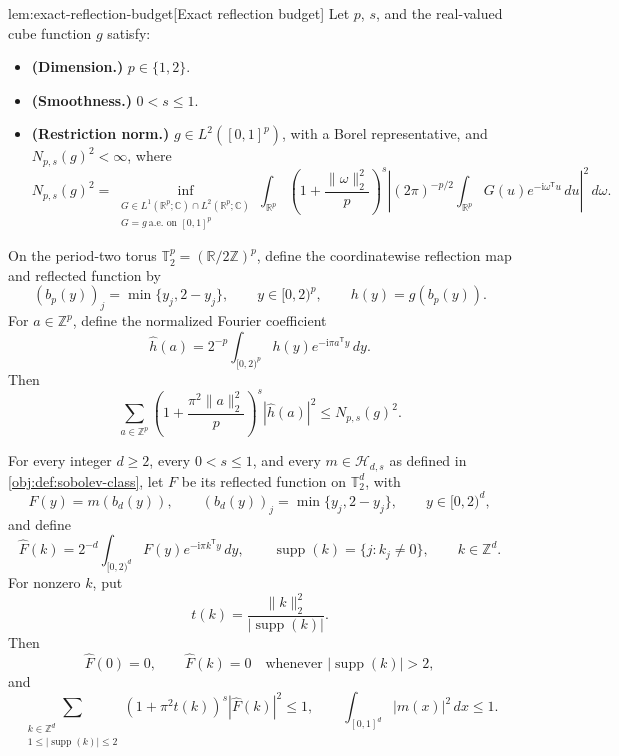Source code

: \documentclass[11pt]{article}
\begin{document}
\begin{lemmav}{lem:exact-reflection-budget}[Exact reflection budget]
Let \(p\), \(s\), and the real-valued cube function \(g\) satisfy:
\begin{itemize}
\item \textbf{(Dimension.)} \(p\in\{1,2\}\).
\item \textbf{(Smoothness.)} \(0<s\leq1\).
\item \textbf{(Restriction norm.)} \(g\in L^2([0,1]^p)\), with a Borel representative, and \(N_{p,s}(g)^2<\infty\), where
\[
N_{p,s}(g)^2
=
\inf_{\substack{G\in L^1(\mathbb R^p;\mathbb C)\cap L^2(\mathbb R^p;\mathbb C)\\
G=g\ \text{a.e. on }[0,1]^p}}
\int_{\mathbb R^p}
\left(1+\frac{\|\omega\|_2^2}{p}\right)^s
\left|
(2\pi)^{-p/2}
\int_{\mathbb R^p}G(u)e^{-\mathrm i\omega^{\mathsf T}u}\,du
\right|^2\,d\omega .
\]
\end{itemize}
On the period-two torus \(\mathbb T_2^p=(\mathbb R/2\mathbb Z)^p\), define the coordinatewise reflection map and reflected function by
\[
(b_p(y))_j=\min\{y_j,2-y_j\},
\qquad y\in[0,2)^p,
\qquad h(y)=g(b_p(y)).
\]
For \(a\in\mathbb Z^p\), define the normalized Fourier coefficient
\[
\widehat h(a)
=
2^{-p}\int_{[0,2)^p}h(y)e^{-\mathrm i\pi a^{\mathsf T}y}\,dy .
\]
Then
\[
\sum_{a\in\mathbb Z^p}
\left(1+\frac{\pi^2\|a\|_2^2}{p}\right)^s
|\widehat h(a)|^2
\leq N_{p,s}(g)^2 .
\]

For every integer \(d\geq2\), every \(0<s\leq1\), and every \(m\in\mathcal H_{d,s}\) as defined in \cref{obj:def:sobolev-class}, let \(F\) be its reflected function on \(\mathbb T_2^d\), with
\[
F(y)=m(b_d(y)),
\qquad
(b_d(y))_j=\min\{y_j,2-y_j\},
\qquad y\in[0,2)^d,
\]
and define
\[
\widehat F(k)
=
2^{-d}\int_{[0,2)^d}F(y)e^{-\mathrm i\pi k^{\mathsf T}y}\,dy,
\qquad
\operatorname{supp}(k)=\{j:k_j\neq0\},
\qquad k\in\mathbb Z^d.
\]
For nonzero \(k\), put
\[
t(k)=\frac{\|k\|_2^2}{|\operatorname{supp}(k)|}.
\]
Then
\[
\widehat F(0)=0,
\qquad
\widehat F(k)=0
\quad\text{whenever }|\operatorname{supp}(k)|>2,
\]
and
\[
\sum_{\substack{k\in\mathbb Z^d\\1\leq|\operatorname{supp}(k)|\leq2}}
(1+\pi^2t(k))^s|\widehat F(k)|^2\leq1,
\qquad
\int_{[0,1]^d}|m(x)|^2\,dx\leq1.
\]
\end{lemmav}
\end{document}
──────
**Task goal**
Go through the entries. Report every line that contains the word "substack".

**Output for this task**
\inf_{\substack{G\in L^1(\mathbb R^p;\mathbb C)\cap L^2(\mathbb R^p;\mathbb C)\\
\sum_{\substack{k\in\mathbb Z^d\\1\leq|\operatorname{supp}(k)|\leq2}}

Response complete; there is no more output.